>>>

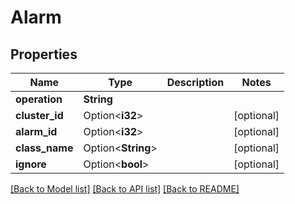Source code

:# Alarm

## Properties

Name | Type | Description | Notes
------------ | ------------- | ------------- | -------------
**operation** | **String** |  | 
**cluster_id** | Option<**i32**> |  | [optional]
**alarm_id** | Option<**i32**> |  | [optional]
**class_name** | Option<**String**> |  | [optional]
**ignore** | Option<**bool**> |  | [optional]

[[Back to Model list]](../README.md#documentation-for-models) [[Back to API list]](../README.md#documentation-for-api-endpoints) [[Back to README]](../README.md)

<<<

For the word "optional", go through the records and show each line that carries it.

--- Result of the task ---
**cluster_id** | Option<**i32**> |  | [optional]
**alarm_id** | Option<**i32**> |  | [optional]
**class_name** | Option<**String**> |  | [optional]
**ignore** | Option<**bool**> |  | [optional]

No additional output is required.